** WHAT YOU HAVE TO DO **
Repeat the records word for word.

(Dataset entries)
━━━━━━━━━━

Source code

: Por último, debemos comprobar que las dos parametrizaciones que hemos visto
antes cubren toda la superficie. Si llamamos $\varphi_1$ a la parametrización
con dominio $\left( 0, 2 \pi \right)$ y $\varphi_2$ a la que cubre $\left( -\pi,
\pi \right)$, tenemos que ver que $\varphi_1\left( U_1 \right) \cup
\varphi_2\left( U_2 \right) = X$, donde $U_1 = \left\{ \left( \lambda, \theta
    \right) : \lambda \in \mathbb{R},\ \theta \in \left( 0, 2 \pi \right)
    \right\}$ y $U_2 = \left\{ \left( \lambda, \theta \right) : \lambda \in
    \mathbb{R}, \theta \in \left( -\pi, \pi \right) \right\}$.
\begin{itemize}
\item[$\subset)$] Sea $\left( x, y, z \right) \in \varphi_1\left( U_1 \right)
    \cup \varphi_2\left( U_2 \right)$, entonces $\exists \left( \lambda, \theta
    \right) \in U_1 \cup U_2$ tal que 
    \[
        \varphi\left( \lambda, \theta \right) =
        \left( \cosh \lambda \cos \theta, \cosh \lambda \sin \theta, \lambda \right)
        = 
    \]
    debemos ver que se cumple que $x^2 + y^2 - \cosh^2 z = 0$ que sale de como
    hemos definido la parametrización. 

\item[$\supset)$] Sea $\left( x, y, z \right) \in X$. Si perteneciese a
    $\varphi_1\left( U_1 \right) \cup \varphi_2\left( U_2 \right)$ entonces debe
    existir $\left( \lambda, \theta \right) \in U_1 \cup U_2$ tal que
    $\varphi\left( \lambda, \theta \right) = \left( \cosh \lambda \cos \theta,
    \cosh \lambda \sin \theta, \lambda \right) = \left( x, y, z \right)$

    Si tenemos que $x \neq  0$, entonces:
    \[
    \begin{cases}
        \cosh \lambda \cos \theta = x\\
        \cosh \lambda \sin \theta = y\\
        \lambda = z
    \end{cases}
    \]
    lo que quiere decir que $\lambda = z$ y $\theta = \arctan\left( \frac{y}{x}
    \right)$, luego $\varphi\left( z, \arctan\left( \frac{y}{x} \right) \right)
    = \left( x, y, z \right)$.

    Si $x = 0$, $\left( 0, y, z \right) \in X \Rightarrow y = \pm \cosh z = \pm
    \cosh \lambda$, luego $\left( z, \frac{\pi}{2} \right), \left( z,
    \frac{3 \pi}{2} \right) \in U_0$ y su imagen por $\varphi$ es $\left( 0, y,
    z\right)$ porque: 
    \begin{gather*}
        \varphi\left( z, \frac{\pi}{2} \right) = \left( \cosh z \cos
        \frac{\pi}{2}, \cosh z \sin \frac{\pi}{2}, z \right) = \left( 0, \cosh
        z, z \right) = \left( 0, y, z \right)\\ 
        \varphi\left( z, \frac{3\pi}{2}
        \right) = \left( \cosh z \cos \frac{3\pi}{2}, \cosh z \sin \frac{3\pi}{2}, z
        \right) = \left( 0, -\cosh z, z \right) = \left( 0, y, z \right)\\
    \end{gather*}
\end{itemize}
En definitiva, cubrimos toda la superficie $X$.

━━━━━━━━━━

** ANSWER SECTION **
Source code

: Por último, debemos comprobar que las dos parametrizaciones que hemos visto
antes cubren toda la superficie. Si llamamos $\varphi_1$ a la parametrización
con dominio $\left( 0, 2 \pi \right)$ y $\varphi_2$ a la que cubre $\left( -\pi,
\pi \right)$, tenemos que ver que $\varphi_1\left( U_1 \right) \cup
\varphi_2\left( U_2 \right) = X$, donde $U_1 = \left\{ \left( \lambda, \theta
    \right) : \lambda \in \mathbb{R},\ \theta \in \left( 0, 2 \pi \right)
    \right\}$ y $U_2 = \left\{ \left( \lambda, \theta \right) : \lambda \in
    \mathbb{R}, \theta \in \left( -\pi, \pi \right) \right\}$.
\begin{itemize}
\item[$\subset)$] Sea $\left( x, y, z \right) \in \varphi_1\left( U_1 \right)
    \cup \varphi_2\left( U_2 \right)$, entonces $\exists \left( \lambda, \theta
    \right) \in U_1 \cup U_2$ tal que 
    \[
        \varphi\left( \lambda, \theta \right) =
        \left( \cosh \lambda \cos \theta, \cosh \lambda \sin \theta, \lambda \right)
        = 
    \]
    debemos ver que se cumple que $x^2 + y^2 - \cosh^2 z = 0$ que sale de como
    hemos definido la parametrización. 

\item[$\supset)$] Sea $\left( x, y, z \right) \in X$. Si perteneciese a
    $\varphi_1\left( U_1 \right) \cup \varphi_2\left( U_2 \right)$ entonces debe
    existir $\left( \lambda, \theta \right) \in U_1 \cup U_2$ tal que
    $\varphi\left( \lambda, \theta \right) = \left( \cosh \lambda \cos \theta,
    \cosh \lambda \sin \theta, \lambda \right) = \left( x, y, z \right)$

    Si tenemos que $x \neq  0$, entonces:
    \[
    \begin{cases}
        \cosh \lambda \cos \theta = x\\
        \cosh \lambda \sin \theta = y\\
        \lambda = z
    \end{cases}
    \]
    lo que quiere decir que $\lambda = z$ y $\theta = \arctan\left( \frac{y}{x}
    \right)$, luego $\varphi\left( z, \arctan\left( \frac{y}{x} \right) \right)
    = \left( x, y, z \right)$.

    Si $x = 0$, $\left( 0, y, z \right) \in X \Rightarrow y = \pm \cosh z = \pm
    \cosh \lambda$, luego $\left( z, \frac{\pi}{2} \right), \left( z,
    \frac{3 \pi}{2} \right) \in U_0$ y su imagen por $\varphi$ es $\left( 0, y,
    z\right)$ porque: 
    \begin{gather*}
        \varphi\left( z, \frac{\pi}{2} \right) = \left( \cosh z \cos
        \frac{\pi}{2}, \cosh z \sin \frac{\pi}{2}, z \right) = \left( 0, \cosh
        z, z \right) = \left( 0, y, z \right)\\ 
        \varphi\left( z, \frac{3\pi}{2}
        \right) = \left( \cosh z \cos \frac{3\pi}{2}, \cosh z \sin \frac{3\pi}{2}, z
        \right) = \left( 0, -\cosh z, z \right) = \left( 0, y, z \right)\\
    \end{gather*}
\end{itemize}
En definitiva, cubrimos toda la superficie $X$.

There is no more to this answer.